Hacker News new | comments | show | ask | jobs | submit login

FYI, y'all: cloud "cores" are actually hyperthreads. Cloud GPUs are single dies on multi-die card. If you use GPUs 24x7, just buy a few 1080 Ti cards and forego the cloud entirely. If you must use TF in cloud with CPU, compile it yourself with AVX2 and FMA support. Stock TF is compiled for the lowest common denominator.

This is very important if you're running any cpu intensive workload at scale. We had custom compiled x264 then custom compiled that into ffmpeg to get everything out of our CPUs for an encoding cluster. AMD cpus seem to really shine here.

You'd be surprised the difference it makes. It was one of the reasons I liked Gentoo, emerge would always build from source for your target CPU flags, instead of using the package managed "one size fits all" build. Those 5-10%s really compound when you add them up along all dependencies.

Kudos to tutorials and guides that instruct how to build from source.

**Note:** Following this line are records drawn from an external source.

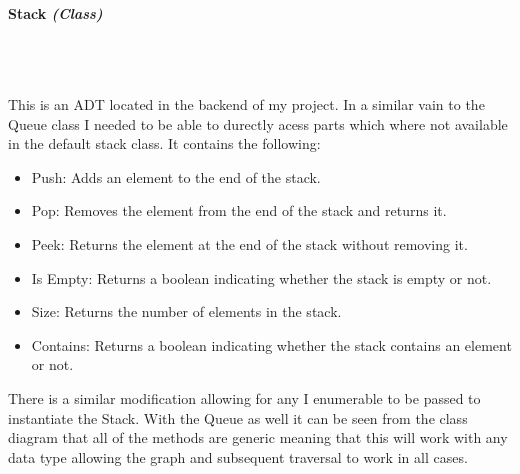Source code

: \begin{FlushLeft}
    \pagebreak
\paragraph{Stack \textit{(Class)}} \mbox{} \\

    \begin{figure}[H]
        \centering
    \end{figure}\\

    This is an ADT located in the backend of my project. In a similar vain to the Queue class I needed to be able to durectly acess parts which where not available in the default stack class. It contains the following:

    \begin{itemize}
        \item Push: Adds an element to the end of the stack.
        \item Pop: Removes the element from the end of the stack and returns it.
        \item Peek: Returns the element at the end of the stack without removing it.
        \item Is Empty: Returns a boolean indicating whether the stack is empty or not.
        \item Size: Returns the number of elements in the stack.
        \item Contains: Returns a boolean indicating whether the stack contains an element or not.
    \end{itemize}

    There is a similar modification allowing for any I enumerable to be passed to instantiate the Stack. With the Queue as well it can be seen from the class diagram that all of the methods are generic meaning that this will work with any data type allowing the graph and subsequent traversal to work in all cases.\\


\end{FlushLeft}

The same is every bit as true today for your containers, assuming you have a homogeneous target to run them (yes I know, containers are supposed to be supremely portable, but private ones can be purpose built)

>We had custom compiled x264 then custom compiled that into ffmpeg to get everything out of our CPUs for an encoding cluster. AMD cpus seem to really shine here.

Can you tell me more about this? I wanted to switch to Ryzen architecture with my video transcoding project that handles large volume, but because we lean heavily on x264/ffmpeg, it didn't seem like a good idea given the AVX issues, keeping me on i7-based architecture. (Previous comments of mine will show the history of this particular thread.)

Would love to hear it here or via my throwaway: mike.anon@hotmail.com. Thank you so much.

This is especially important if most of your workload is matrix multiplication. Those workloads heavily benefit from vectorization. It might also help to enable Intel MKL, because Eigen, which TF uses by default is not the fastest thing out there, just the most convenient to work with cross platform.

Would hyperthreading be helpful or harmful?

Hyper threading is not harmful per se. It lets your CPU make forward progress when it would otherwise be stalled waiting for something. My issue is that they call hyperthreads "vCPU" which makes it seem like you're getting a full core, while in reality you're getting 60% of a core at most.

Hyper threading often is harmful when you use it, because while it does let your CPU make forward progress, it does that at the expense of e.g. cache that is evicted.

Obviously depends on your workload, but on my highly parallel "standard" workloads, my experience is that you can get at most 15% more with hyperthreading on (e.g. 4 cores/8 threads) compared to off (4 cores/4 threads), whereas on the cache intensive loads, I get 20-30% LESS with hyperthreading on.

I have never encountered such an abnormal workload. This is also less likely to happen in Broadwell Xeon and up, where last level cache can be partitioned. And this is also less likely to happen on Google Cloud in particular, because Google uses high end CPUs with tons of cache.

If both core threads are memory (and cache) intensive, then you get effectively half the cache size and half the memory bandwidth. Partitioning may make eviction less random, but the cache size is still halved, regardless of how much "tons of cache" you start with.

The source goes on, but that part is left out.